Couple of CPython API questions

Hello all… thanks for reading.

I’m porting some pure Python to a C extension. Have a couple of burning questions, for which I’m struggling to find answers:

1- Is there a good strategy for tracking PyObject reference counts during development that I am overlooking?

2- Why is there no PyList_Pop/Remove, et al (and I say “et al” b/c certainly this one seeminly odd omittence means there are probably others). When I first got my feet wet, it seemed like a magical land where the API lined up nicely with my knowledge of Python. But these sorts of omitteneces seem strange to me. And why would we have PyDict_DelItem() and not some basic list operations?

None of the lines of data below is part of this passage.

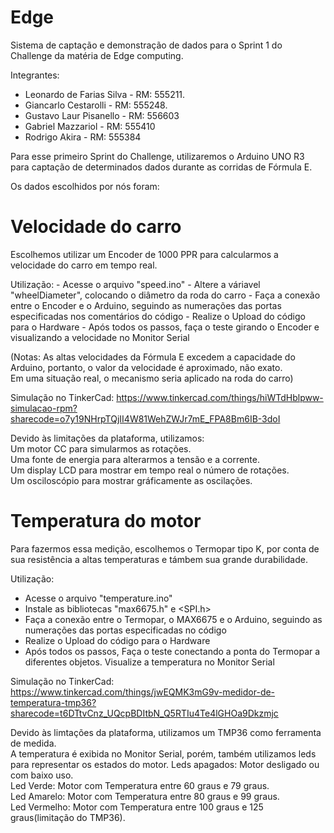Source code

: # Edge
Sistema de captação e demonstração de dados para o Sprint 1 do Challenge da matéria de Edge computing.

Integrantes:
- Leonardo de Farias Silva - RM: 555211.
- Giancarlo Cestarolli - RM: 555248.
- Gustavo Laur Pisanello - RM: 556603
- Gabriel Mazzariol - RM: 555410
- Rodrigo Akira - RM: 555384

Para esse primeiro Sprint do Challenge, utilizaremos o Arduino UNO R3 para captação de determinados dados
durante as corridas de Fórmula E.

Os dados escolhidos por nós foram:

# Velocidade do carro

  Escolhemos utilizar um Encoder de 1000 PPR para calcularmos a velocidade do carro em tempo real.
   
   Utilização:
    - Acesse o arquivo "speed.ino"
    - Altere a váriavel "wheelDiameter", colocando o diâmetro da roda do carro
    - Faça a conexão entre o Encoder e o Arduino, seguindo as numerações das portas especificadas nos comentários do código
    - Realize o Upload do código para o Hardware
    - Após todos os passos, faça o teste girando o Encoder e visualizando a velocidade no Monitor Serial

(Notas: As altas velocidades da Fórmula E excedem a capacidade do Arduino, portanto, o valor da velocidade é aproximado, não exato.<br/>Em uma situação real, o mecanismo seria aplicado na roda do carro)

Simulação no TinkerCad: https://www.tinkercad.com/things/hiWTdHblpww-simulacao-rpm?sharecode=o7y19NHrpTQjII4W81WehZWJr7mE_FPA8Bm6IB-3doI

Devido às limitações da plataforma, utilizamos:<br/>
Um motor CC para simularmos as rotações.<br/>
Uma fonte de energia para alterarmos a tensão e a corrente.<br/>
Um display LCD para mostrar em tempo real o número de rotações.<br/>
Um osciloscópio para mostrar gráficamente as oscilações.

# Temperatura do motor

 Para fazermos essa medição, escolhemos o Termopar tipo K, por conta de sua resistência a altas temperaturas e támbem sua grande durabilidade.

  Utilização:
   - Acesse o arquivo "temperature.ino"
   - Instale as bibliotecas "max6675.h" e <SPI.h>
   - Faça a conexão entre o Termopar, o MAX6675 e o Arduino, seguindo as numerações das portas especificadas no código
   - Realize o Upload do código para o Hardware
   - Após todos os passos, Faça o teste conectando a ponta do Termopar a diferentes objetos. Visualize a temperatura no Monitor Serial

Simulação no TinkerCad: https://www.tinkercad.com/things/jwEQMK3mG9v-medidor-de-temperatura-tmp36?sharecode=t6DTtvCnz_UQcpBDItbN_Q5RTIu4Te4lGHOa9Dkzmjc<br/>

Devido às limtações da plataforma, utilizamos um TMP36 como ferramenta de medida. 
<br/>A temperatura é exibida no Monitor Serial, porém, também utilizamos leds para representar os estados do motor.
Leds apagados: Motor desligado ou com baixo uso.<br/>
Led Verde: Motor com Temperatura entre 60 graus e 79 graus.<br/>
Led Amarelo: Motor com Temperatura entre 80 graus e 99 graus.<br/>
Led Vermelho: Motor com Temperatura entre 100 graus e 125 graus(limitação do TMP36).







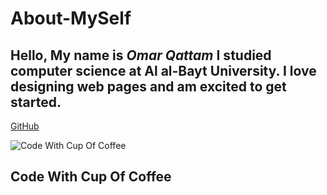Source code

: # About-MySelf
**Hello,**
My name is *Omar Qattam*
I studied computer science at 
Al al-Bayt University.
I love designing web pages 
and am excited to get started.
---
[GitHub](https://github.com/OmarQatt)

![Code With Cup Of Coffee](https://webpuccino.com/wp-content/uploads/2017/12/coffee-code.jpg)

## Code With Cup Of Coffee ##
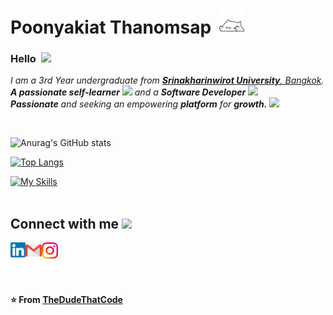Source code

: # Poonyakiat Thanomsap&nbsp; <img src="https://github.com/LunarArtemis/LunarArtemis/blob/main/asset/Siuuuuu!!!.gif" width="40px">

### Hello&nbsp; <img src="https://github.com/TheDudeThatCode/TheDudeThatCode/blob/master/Assets/Hi.gif" width="25px">

<p>
  <em>
    I am a 3rd Year undergraduate from <a href="https://www.swu.ac.th/"> <b>Srinakharinwirot University</b>, Bangkok</a>. <br>
    <b>A passionate self-learner</b>  <img src="https://github.com/TheDudeThatCode/TheDudeThatCode/blob/master/Assets/Developer.gif" width="30px"> and a <b>Software Developer</b>&nbsp;<img src="https://github.com/TheDudeThatCode/TheDudeThatCode/blob/master/Assets/Designer.gif" width="36px"><br><b>Passionate</b>
    and seeking an empowering <b>platform</b> for <b>growth.</b> <img src="https://github.com/TheDudeThatCode/TheDudeThatCode/blob/master/Assets/Rocket.gif" width="18px">
  </em>  
</p>


<br>


![Anurag's GitHub stats](https://github-readme-stats.vercel.app/api?username=LunarArtemis&theme=tokyonight&show_icons=true)

[![Top Langs](https://github-readme-stats.vercel.app/api/top-langs/?username=LunarArtemis&layout=compact&theme=tokyonight&show_icons=true)](https://github.com/anuraghazra/github-readme-stats)

[![My Skills](https://skillicons.dev/icons?i=java,python,html,css,js,php,arduino,unity,c#,cpp&perline=3)](https://skillicons.dev)
<br>
<br>

## Connect with me <img src="https://github.com/TheDudeThatCode/TheDudeThatCode/blob/master/Assets/Handshake.gif" width = "70px">
  <a href="https://www.linkedin.com/in/poonyakiat-thanomsap-9436221a9/">
    <img align="left" width="24px" src="https://github.com/LunarArtemis/LunarArtemis/blob/main/asset/Linkedin.svg" />
  </a>
  <a href="mailto:poonyakiat.thanomsap@gmail.com">
    <img align="left"  width="26px" src="https://github.com/LunarArtemis/LunarArtemis/blob/main/asset/Gmail.svg" />
  </a>
  <a href="https://www.instagram.com/tle.artemiz">
    <img align="left" width="26px" src="https://github.com/LunarArtemis/LunarArtemis/blob/main/asset/Instagram.svg" />
  </a>

<br><br><br><br>

**⭐️ From [TheDudeThatCode](https://github.com/TheDudeThatCode)**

Right now, my workaround is (based on

static inline PyObject* list_pop(PyObject *lst) {
    return PyObject_CallMethod(lst, "pop", "n", Py_SIZE(lst) - 1);

static inline PyObject* list_remove(PyObject *lst, int i) {
    return PyObject_CallMethod(lst, "remove", "n", i);

The Stack Overflow answer mentions implementing the underlying code, which I can probably muster (if after this port it proves to be a significant bottleneck, which I doubt), but still: why no already-done implementation in the API? I looked at the underlying code and it seems like all the peices are there, but I mean, they’d have to be in order for the Python methods to work…

Just count incrementing/decrementing operations. Most C API functions, do not change the reference count of arguments and return an object with increased reference count (so you need to decrease it after use), but there are exceptions: functions which steal references and functions which return a borrowed reference. Every borrowed reference need to be increfed if you release the GIL directly or indirectly.

Because removing an item from the list is just PyList_SetSlice(list, i, i+1, NULL). No need to add a special C API for this. In contrary, PyDict_DelItem() is complex and can not be expressed in terms of other C API.

PyList_Pop is virtually few simple consequent operations: getting an item by PyList_GetItem(), getting an ownership by Py_INCREF() and removing it from the list by PyList_SetSlice(). Since PyList_GetItem() and Py_INCREF() are atomic, there is no a race condition.

Thank you very much! I definitely understand the PyList stuff now. Will re-implement that.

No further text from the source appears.